4 -  Métricas por dispositivo (frecuenca, medianas y ratios)

In [0]:
# Visitas por dispositivo en la ubicación
per_dev = (df.groupBy("osm_id","device_id")
             .agg(F.count("*").alias("visits_per_device"),
                  F.countDistinct("fecha").alias("distinct_days_per_device"))
          )

visits_stats = (per_dev.groupBy("osm_id")
                  .agg(
                      F.avg("visits_per_device").alias("visits_per_device_mean"),
                      F.expr("percentile_approx(visits_per_device, 0.5)").alias("median_visits_per_device")
                  ))

# avg_visits_per_device y repeat_to_unique_ratio
repeat_unique = (base.join(base.select("osm_id", (F.col("visits_total")/F.col("unique_devices_count")).alias("avg_visits_per_device")), "osm_id")
                    .withColumn("repeat_to_unique_ratio",
                                F.when(F.col("unique_devices_count")>0,
                                       (F.col("visits_total") - F.col("unique_devices_count"))/F.col("unique_devices_count"))
                                 .otherwise(F.lit(None)))
                    .select("osm_id","avg_visits_per_device","repeat_to_unique_ratio"))
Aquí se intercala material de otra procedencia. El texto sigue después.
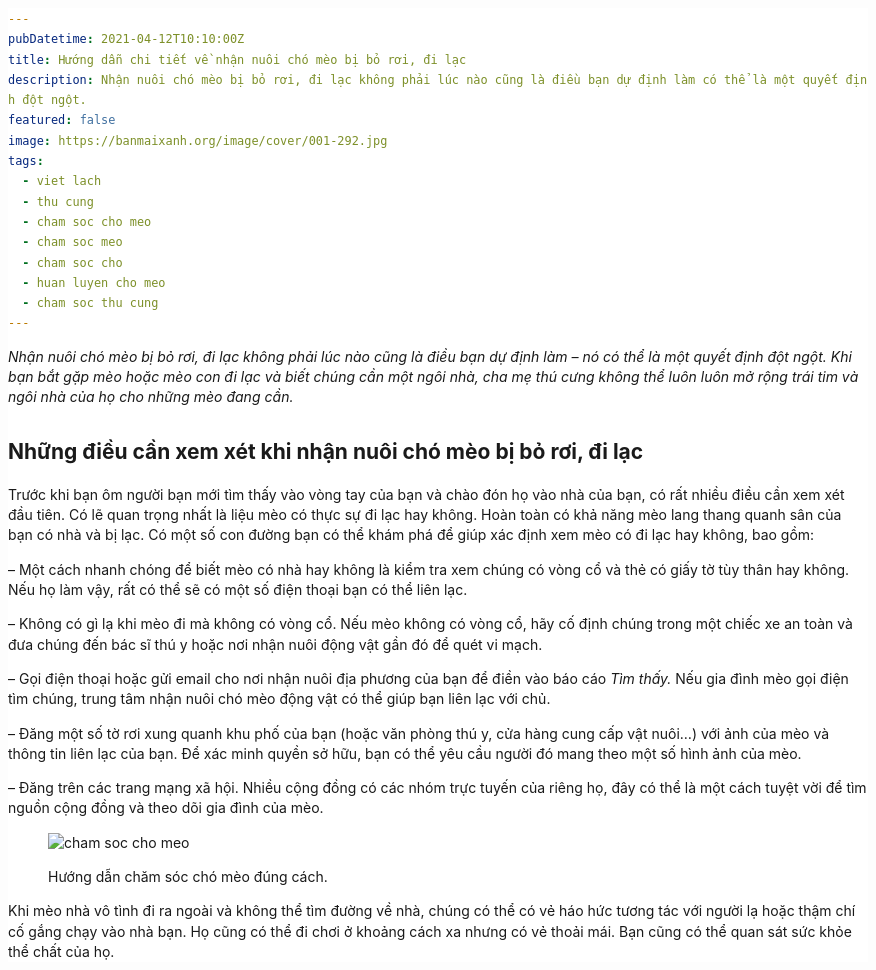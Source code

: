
 ```yaml
---
pubDatetime: 2021-04-12T10:10:00Z
title: Hướng dẫn chi tiết về nhận nuôi chó mèo bị bỏ rơi, đi lạc
description: Nhận nuôi chó mèo bị bỏ rơi, đi lạc không phải lúc nào cũng là điều bạn dự định làm có thể là một quyết định đột ngột.
featured: false
image: https://banmaixanh.org/image/cover/001-292.jpg
tags:
  - viet lach
  - thu cung
  - cham soc cho meo
  - cham soc meo
  - cham soc cho
  - huan luyen cho meo
  - cham soc thu cung
---
```


_Nhận nuôi chó mèo bị bỏ rơi, đi lạc không phải lúc nào cũng là điều bạn dự định làm – nó có thể là một quyết định đột ngột. Khi bạn bắt gặp mèo hoặc mèo con đi lạc và biết chúng cần một ngôi nhà, cha mẹ thú cưng không thể luôn luôn mở rộng trái tim và ngôi nhà của họ cho những mèo đang cần._

## Những điều cần xem xét khi nhận nuôi chó mèo bị bỏ rơi, đi lạc

Trước khi bạn ôm người bạn mới tìm thấy vào vòng tay của bạn và chào đón họ vào nhà của bạn, có rất nhiều điều cần xem xét đầu tiên. Có lẽ quan trọng nhất là liệu mèo có thực sự đi lạc hay không. Hoàn toàn có khả năng mèo lang thang quanh sân của bạn có nhà và bị lạc. Có một số con đường bạn có thể khám phá để giúp xác định xem mèo có đi lạc hay không, bao gồm:

– Một cách nhanh chóng để biết mèo có nhà hay không là kiểm tra xem chúng có vòng cổ và thẻ có giấy tờ tùy thân hay không. Nếu họ làm vậy, rất có thể sẽ có một số điện thoại bạn có thể liên lạc.

– Không có gì lạ khi mèo đi mà không có vòng cổ. Nếu mèo không có vòng cổ, hãy cố định chúng trong một chiếc xe an toàn và đưa chúng đến bác sĩ thú y hoặc nơi nhận nuôi động vật gần đó để quét vi mạch.

– Gọi điện thoại hoặc gửi email cho nơi nhận nuôi địa phương của bạn để điền vào báo cáo _Tìm thấy._ Nếu gia đình mèo gọi điện tìm chúng, trung tâm nhận nuôi chó mèo động vật có thể giúp bạn liên lạc với chủ.

– Đăng một số tờ rơi xung quanh khu phố của bạn (hoặc văn phòng thú y, cửa hàng cung cấp vật nuôi…) với ảnh của mèo và thông tin liên lạc của bạn. Để xác minh quyền sở hữu, bạn có thể yêu cầu người đó mang theo một số hình ảnh của mèo.

– Đăng trên các trang mạng xã hội. Nhiều cộng đồng có các nhóm trực tuyến của riêng họ, đây có thể là một cách tuyệt vời để tìm nguồn cộng đồng và theo dõi gia đình của mèo.

<figure><img src="https://banmaixanh.org/image/article/cham-soc-cho-meo-117.jpg" alt="cham soc cho meo" title="cham soc cho meo" height=100% width=100%><figcaption><p>Hướng dẫn chăm sóc chó mèo đúng cách.</p></figcaption></figure>

Khi mèo nhà vô tình đi ra ngoài và không thể tìm đường về nhà, chúng có thể có vẻ háo hức tương tác với người lạ hoặc thậm chí cố gắng chạy vào nhà bạn. Họ cũng có thể đi chơi ở khoảng cách xa nhưng có vẻ thoải mái. Bạn cũng có thể quan sát sức khỏe thể chất của họ.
5 -  Recurrencia y recencia (rate, días para retornar, revisita a 3d, 7d)

In [0]:
# Recurrencia: % de devices con >=2 días distintos
recurrence = (per_dev.groupBy("osm_id")
                .agg(
                    F.sum(F.when(F.col("distinct_days_per_device")>=2, F.lit(1)).otherwise(F.lit(0))).alias("devices_recurrentes"),
                    F.count("*").alias("devices_total_here")  # = unique_devices_count (por seguridad lo recalculamos aquí)
                )
                .withColumn("recurrence_rate",
                            F.when(F.col("devices_total_here")>0,
                                   F.col("devices_recurrentes")/F.col("devices_total_here"))
                             .otherwise(F.lit(None)))
                .select("osm_id","recurrence_rate")
             )

# Días entre visitas consecutivas por device (misma ubicación) → avg_days_to_return
visits_by_day = (df.select("osm_id","device_id","fecha")
                   .distinct()
                   .withColumn("fecha_ts", F.col("fecha").cast("timestamp")))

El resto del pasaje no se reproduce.